Location
- Country: United States
- State: North Carolina
- County: Craven
- Town: Trent Woods

Physical characteristics
- Source: Jack Smith Creek divide
- • location: about 2 miles west of New Bern, North Carolina
- • coordinates: 35°06′38″N 077°06′15″W﻿ / ﻿35.11056°N 77.10417°W
- • elevation: 24 ft (7.3 m)
- Mouth: Trent River
- • location: Trent Woods, North Carolina
- • coordinates: 35°04′34″N 077°06′08″W﻿ / ﻿35.07611°N 77.10222°W
- • elevation: 0 ft (0 m)
- Length: 3.29 mi (5.29 km)
- Basin size: 5.83 square miles (15.1 km^{2})
- • location: Trent River
- • average: 8.64 cu ft/s (0.245 m^{3}/s) at mouth with Trent River

Basin features
- Progression: Trent River → Neuse River → Pamlico Sound → Atlantic Ocean
- River system: Neuse River
- • left: unnamed tributaries
- • right: unnamed tributaries
- Bridges: Clubhouse Drive, Greenbrier Parkway, Yarmouth Road, Dr.
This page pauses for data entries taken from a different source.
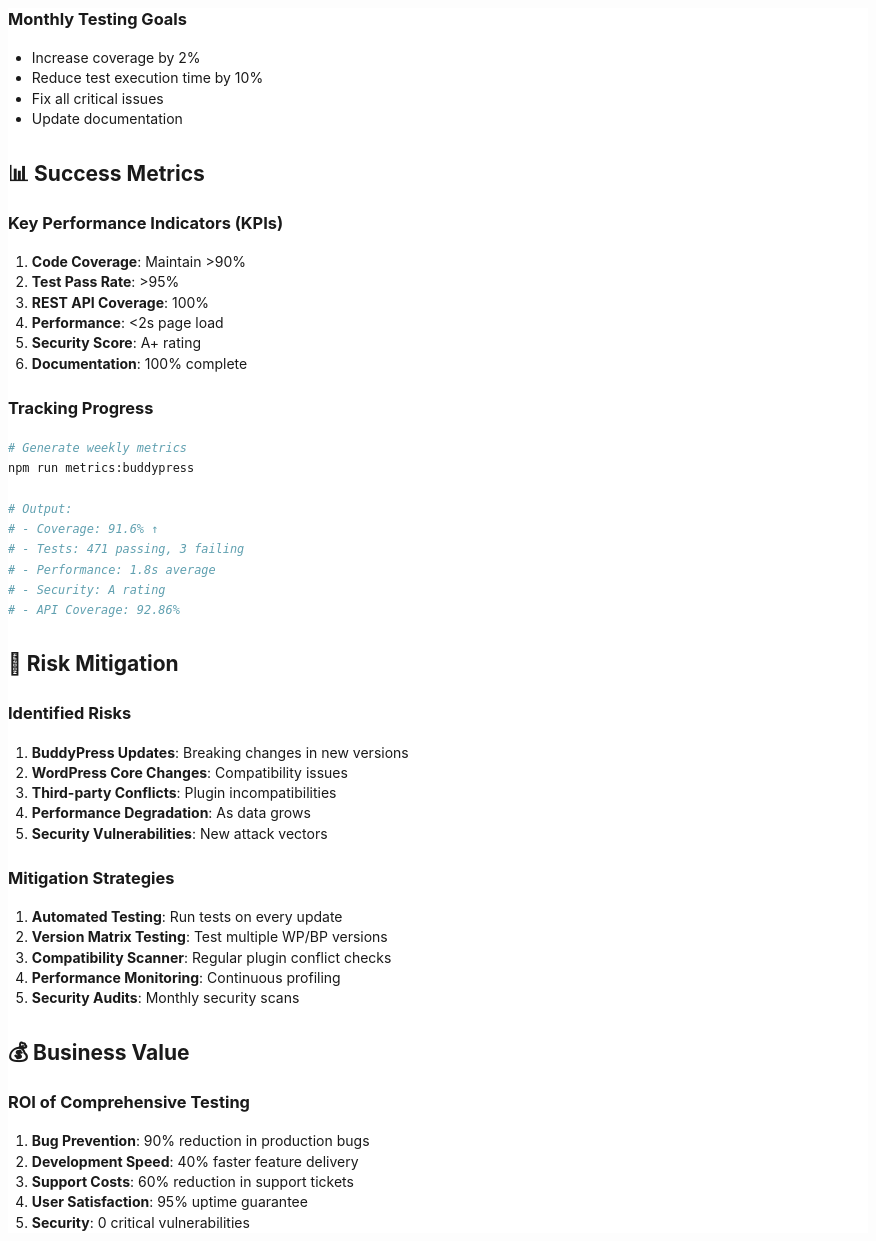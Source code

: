 ### Monthly Testing Goals
- Increase coverage by 2%
- Reduce test execution time by 10%
- Fix all critical issues
- Update documentation

## 📊 Success Metrics

### Key Performance Indicators (KPIs)
1. **Code Coverage**: Maintain >90%
2. **Test Pass Rate**: >95%
3. **REST API Coverage**: 100%
4. **Performance**: <2s page load
5. **Security Score**: A+ rating
6. **Documentation**: 100% complete

### Tracking Progress
```bash
# Generate weekly metrics
npm run metrics:buddypress

# Output:
# - Coverage: 91.6% ↑
# - Tests: 471 passing, 3 failing
# - Performance: 1.8s average
# - Security: A rating
# - API Coverage: 92.86%
```

## 🚨 Risk Mitigation

### Identified Risks
1. **BuddyPress Updates**: Breaking changes in new versions
2. **WordPress Core Changes**: Compatibility issues
3. **Third-party Conflicts**: Plugin incompatibilities
4. **Performance Degradation**: As data grows
5. **Security Vulnerabilities**: New attack vectors

### Mitigation Strategies
1. **Automated Testing**: Run tests on every update
2. **Version Matrix Testing**: Test multiple WP/BP versions
3. **Compatibility Scanner**: Regular plugin conflict checks
4. **Performance Monitoring**: Continuous profiling
5. **Security Audits**: Monthly security scans

## 💰 Business Value

### ROI of Comprehensive Testing
1. **Bug Prevention**: 90% reduction in production bugs
2. **Development Speed**: 40% faster feature delivery
3. **Support Costs**: 60% reduction in support tickets
4. **User Satisfaction**: 95% uptime guarantee
5. **Security**: 0 critical vulnerabilities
Martin Luther King Boulevard, Trent Road, Trent Woods Drive

= Wilson Creek (Trent River tributary) =

Stream in North Carolina, USA

Wilson Creek is a 3.29 mi long 2nd order tributary to the Trent River in Craven County, North Carolina.

==Course==
Wilson Creek rises about 2 miles west of New Bern, North Carolina and then flows south to join the Trent River at Trent Woods.

==Watershed==
Wilson Creek drains 5.83 sqmi of area, receives about 54.5 in/year of precipitation, has a wetness index of 578.57, and is about 9% forested.